In fall 2008, some tourists from Maryland arranged, through a connection of a member in their group, a private tour of the Sheikh’s Zabeel Stables. There is no public access to these, so I felt very fortunate to be included.  The main trainer told us that on the previous day, the Sheikh’s 11-month-old daughter had gone for her first ride! The horses are simply splendid. Each one has two fulltime caretakers or handlers.

The stable compound includes a lap pool, a treadmill, and a Jacuzzi. Let me clarify that these are for the HORSES.                                                                

The Majlis Gallery

There is a vibrant art scene in both Dubai and Doha, which I will explore further in future posts.

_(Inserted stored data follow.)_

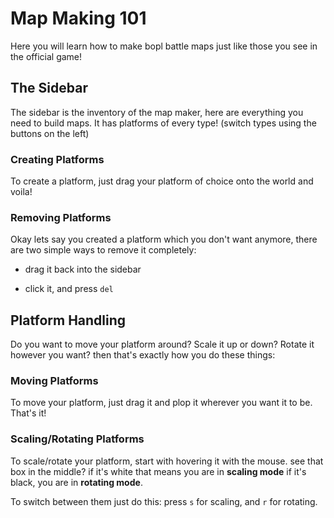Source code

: # Map Making 101

Here you will learn how to make bopl battle maps just like those you see in the official game!

## The Sidebar

The sidebar is the inventory of the map maker, here are everything you need to build maps. 
It has platforms of every type! (switch types using the buttons on the left)

### Creating Platforms

To create a platform, just drag your platform of choice onto the world and voila!

### Removing Platforms

Okay lets say you created a platform which you don't want anymore, there are two simple ways to remove it completely:

* drag it back into the sidebar

* click it, and press `del`

## Platform Handling

Do you want to move your platform around? Scale it up or down? Rotate it however you want? then that's exactly how you do these things:

### Moving Platforms

To move your platform, just drag it and plop it wherever you want it to be. That's it!

### Scaling/Rotating Platforms

To scale/rotate your platform, start with hovering it with the mouse.
see that box in the middle? if it's white that means you are in **scaling mode** if it's black, you are in **rotating mode**.

To switch between them just do this: press `s` for scaling, and `r` for rotating.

My favorite gallery in Dubai is The Majlis Gallery, the oldest one in the city. It is in a classic windtower courtyard home built in 1940.“Majlis” means gathering place in Arabic.  Every home in this part of the world contains a majlis for men and a separate one for women. They serve as the heart of their families and their culture. This gallery is owned by Alison and Dick Collins, a British couple who moved here in the mid 1970’s, whom I had the immense pleasure to meet.  Alison arrived with a background in art, an indomitable spirit and a keen interest in foreign cultures. Dick, a veterinarian, and equally adventurous, soon became the personal physician to Sheikh Mohammed’s famous, magnificent Arabian stallions. Dick and Alison moved into this house soon after they arrived, and they raised a family here. They converted it to a gallery in 1989, and it has thrived ever since. Visit its website: www.themajlisgallery.com. The exhibits and classes they offer are exceptional, and the space is simply exquisite. Treat yourself to a virtual browse in this slide show below- about 60 seconds. Next Post: Who Do I Say I Am?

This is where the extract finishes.